In Olive Stone’s 1987 movie Wall Street, bankster poster boy Gordon Gekko declares unambiguously that “greed is good.” The events of the past few years have shown that is certainly the philosophy of Wall Street and of the international lords of finance. Over the past thirty years or so, it very nearly became the philosophy of American culture generally and of much of the developed—and developing—world.
Suddenly, however, things have gone wrong, perhaps very wrong. Will we just “bounce back”? Should we even try to? For decades we have been told that it would be impossible for the whole world to have an American standard of living. Can we really be surprised that the rest of the world is nonetheless trying to do just that, and with increasingly ominous consequences? Can we really be upset when gas prices go up because now hundreds of millions of other people want to drive cars, burn lights, run air conditioners, and fertilize their crops just like we do?
Proponents of our current economic system paint any alternative as a formula for gloom and stagnation. Of course, such proponents have almost all been handsomely rewarded by that system. “Greed is good” because greed leads to growth—but what kind of growth? As Gordon Gekko’s skeptical protégé Bud Fox asks him, “How many yachts can you water-ski behind? How much is enough?” How many miles of highways, how many shopping malls, how many square feet of yard and house, how many toys and electronic gizmos do we need? How much is enough? And, as Isaiah asks, do they “satisfy”?

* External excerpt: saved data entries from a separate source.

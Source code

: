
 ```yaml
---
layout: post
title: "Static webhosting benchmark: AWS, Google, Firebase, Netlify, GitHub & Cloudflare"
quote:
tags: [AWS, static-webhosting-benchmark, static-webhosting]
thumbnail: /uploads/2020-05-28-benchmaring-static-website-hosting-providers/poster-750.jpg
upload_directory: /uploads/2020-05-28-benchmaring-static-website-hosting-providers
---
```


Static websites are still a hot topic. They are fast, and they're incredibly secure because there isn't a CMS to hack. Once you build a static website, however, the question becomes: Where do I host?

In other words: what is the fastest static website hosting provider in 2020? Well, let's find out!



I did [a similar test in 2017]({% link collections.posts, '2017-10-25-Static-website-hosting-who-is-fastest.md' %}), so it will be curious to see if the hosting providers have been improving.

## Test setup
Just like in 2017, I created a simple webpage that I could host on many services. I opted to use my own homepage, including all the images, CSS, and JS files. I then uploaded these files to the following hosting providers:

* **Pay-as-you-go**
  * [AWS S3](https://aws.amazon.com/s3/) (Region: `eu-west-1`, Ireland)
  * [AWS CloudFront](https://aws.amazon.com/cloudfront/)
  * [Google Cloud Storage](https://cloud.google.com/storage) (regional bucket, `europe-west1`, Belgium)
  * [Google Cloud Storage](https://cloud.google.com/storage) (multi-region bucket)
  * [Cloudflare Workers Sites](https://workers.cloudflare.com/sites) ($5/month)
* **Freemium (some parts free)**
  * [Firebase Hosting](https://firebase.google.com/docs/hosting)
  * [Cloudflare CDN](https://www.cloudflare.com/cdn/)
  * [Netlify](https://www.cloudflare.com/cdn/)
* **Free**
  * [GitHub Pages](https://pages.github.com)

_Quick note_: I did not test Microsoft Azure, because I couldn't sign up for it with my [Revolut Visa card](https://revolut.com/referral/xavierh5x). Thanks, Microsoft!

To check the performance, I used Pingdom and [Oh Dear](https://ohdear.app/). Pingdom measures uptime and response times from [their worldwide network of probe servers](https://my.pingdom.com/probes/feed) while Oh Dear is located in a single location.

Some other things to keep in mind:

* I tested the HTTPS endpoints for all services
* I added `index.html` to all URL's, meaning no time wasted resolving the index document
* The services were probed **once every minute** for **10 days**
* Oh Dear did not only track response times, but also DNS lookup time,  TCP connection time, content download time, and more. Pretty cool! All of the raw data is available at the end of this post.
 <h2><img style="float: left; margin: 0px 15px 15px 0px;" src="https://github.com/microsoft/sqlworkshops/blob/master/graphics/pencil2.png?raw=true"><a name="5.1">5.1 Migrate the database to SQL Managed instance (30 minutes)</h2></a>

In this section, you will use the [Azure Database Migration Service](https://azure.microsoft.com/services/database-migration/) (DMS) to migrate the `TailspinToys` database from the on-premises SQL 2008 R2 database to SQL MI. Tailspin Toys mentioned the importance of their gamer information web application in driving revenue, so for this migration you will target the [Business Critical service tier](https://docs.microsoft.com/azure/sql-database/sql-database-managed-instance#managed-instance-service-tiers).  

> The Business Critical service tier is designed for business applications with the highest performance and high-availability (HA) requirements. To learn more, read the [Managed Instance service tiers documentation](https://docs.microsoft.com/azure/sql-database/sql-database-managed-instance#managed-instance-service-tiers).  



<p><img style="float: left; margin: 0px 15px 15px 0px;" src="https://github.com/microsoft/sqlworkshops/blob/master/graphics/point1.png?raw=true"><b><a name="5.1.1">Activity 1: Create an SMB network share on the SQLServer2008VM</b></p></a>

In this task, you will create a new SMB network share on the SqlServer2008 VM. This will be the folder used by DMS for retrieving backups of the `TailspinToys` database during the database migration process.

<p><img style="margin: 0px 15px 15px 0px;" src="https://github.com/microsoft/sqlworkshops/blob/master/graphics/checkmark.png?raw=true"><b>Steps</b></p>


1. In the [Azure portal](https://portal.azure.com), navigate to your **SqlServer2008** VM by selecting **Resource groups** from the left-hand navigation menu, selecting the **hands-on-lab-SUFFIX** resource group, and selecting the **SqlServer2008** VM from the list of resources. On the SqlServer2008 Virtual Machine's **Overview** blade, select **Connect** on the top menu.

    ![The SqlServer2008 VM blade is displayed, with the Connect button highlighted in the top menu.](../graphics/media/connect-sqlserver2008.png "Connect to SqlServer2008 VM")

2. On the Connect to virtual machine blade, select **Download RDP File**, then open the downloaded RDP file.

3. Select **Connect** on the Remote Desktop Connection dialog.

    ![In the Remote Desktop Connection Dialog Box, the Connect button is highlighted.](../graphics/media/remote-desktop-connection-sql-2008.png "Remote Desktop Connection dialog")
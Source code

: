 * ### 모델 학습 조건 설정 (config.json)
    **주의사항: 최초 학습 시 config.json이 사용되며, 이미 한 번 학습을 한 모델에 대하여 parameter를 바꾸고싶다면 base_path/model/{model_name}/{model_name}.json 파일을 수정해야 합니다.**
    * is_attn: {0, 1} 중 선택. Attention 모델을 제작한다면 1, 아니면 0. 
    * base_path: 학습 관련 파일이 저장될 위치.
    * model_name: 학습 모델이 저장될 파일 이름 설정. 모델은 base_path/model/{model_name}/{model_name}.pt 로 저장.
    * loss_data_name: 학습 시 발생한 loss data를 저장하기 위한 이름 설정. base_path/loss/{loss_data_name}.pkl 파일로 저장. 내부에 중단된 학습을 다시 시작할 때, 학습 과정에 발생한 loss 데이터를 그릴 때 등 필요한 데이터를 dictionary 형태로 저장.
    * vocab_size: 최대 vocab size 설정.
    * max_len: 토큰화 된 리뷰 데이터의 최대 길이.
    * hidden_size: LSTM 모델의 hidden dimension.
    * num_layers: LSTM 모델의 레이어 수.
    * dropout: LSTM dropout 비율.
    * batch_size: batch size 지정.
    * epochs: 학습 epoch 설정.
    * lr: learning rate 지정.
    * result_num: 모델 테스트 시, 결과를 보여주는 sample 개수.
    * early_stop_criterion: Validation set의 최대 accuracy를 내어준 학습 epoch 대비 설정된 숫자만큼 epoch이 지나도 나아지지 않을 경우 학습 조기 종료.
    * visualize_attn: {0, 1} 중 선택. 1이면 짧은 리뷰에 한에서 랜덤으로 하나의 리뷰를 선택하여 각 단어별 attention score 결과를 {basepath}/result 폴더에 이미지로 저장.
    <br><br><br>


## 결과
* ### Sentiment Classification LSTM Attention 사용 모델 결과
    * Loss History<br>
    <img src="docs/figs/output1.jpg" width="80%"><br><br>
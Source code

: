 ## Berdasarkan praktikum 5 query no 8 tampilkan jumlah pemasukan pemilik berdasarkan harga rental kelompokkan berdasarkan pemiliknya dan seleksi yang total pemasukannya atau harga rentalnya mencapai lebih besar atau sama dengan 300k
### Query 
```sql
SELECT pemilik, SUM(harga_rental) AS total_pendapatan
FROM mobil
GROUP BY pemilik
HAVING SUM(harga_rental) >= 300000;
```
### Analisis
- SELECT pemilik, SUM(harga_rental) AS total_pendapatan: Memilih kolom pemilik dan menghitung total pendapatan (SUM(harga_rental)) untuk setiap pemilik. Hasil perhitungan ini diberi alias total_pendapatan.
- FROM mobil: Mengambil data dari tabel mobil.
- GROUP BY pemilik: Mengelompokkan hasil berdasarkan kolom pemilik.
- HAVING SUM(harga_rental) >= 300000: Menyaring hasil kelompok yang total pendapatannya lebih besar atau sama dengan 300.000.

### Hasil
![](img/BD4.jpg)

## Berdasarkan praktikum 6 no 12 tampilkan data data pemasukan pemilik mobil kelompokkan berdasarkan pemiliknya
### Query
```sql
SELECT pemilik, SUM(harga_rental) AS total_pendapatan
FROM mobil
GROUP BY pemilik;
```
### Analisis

Yet we are being told that we all need to get out there and start buying and building like before or the economy will never “recover.” But as any doctor knows, there are different types of recoveries and they are not all equally desirable. Indeed some kinds of recoveries are short-lived and unsustainable.
Most of our political and economic leaders know only this tune, however. It’s all they ever learned. And that’s probably true for most of us. Yet the signs are growing more numerous and more ominous that we, collectively, have to learn a new way of doing this thing we have called “the good life.”
How much do we need to be truly satisfied? Do we really even know what that means? And can we live a satisfied life which also allows everyone else to do the same without endangering the health of this planet we all share? When the conventional answers don’t work then it’s time to consider some unconventional answers, perhaps even some very ancient ones.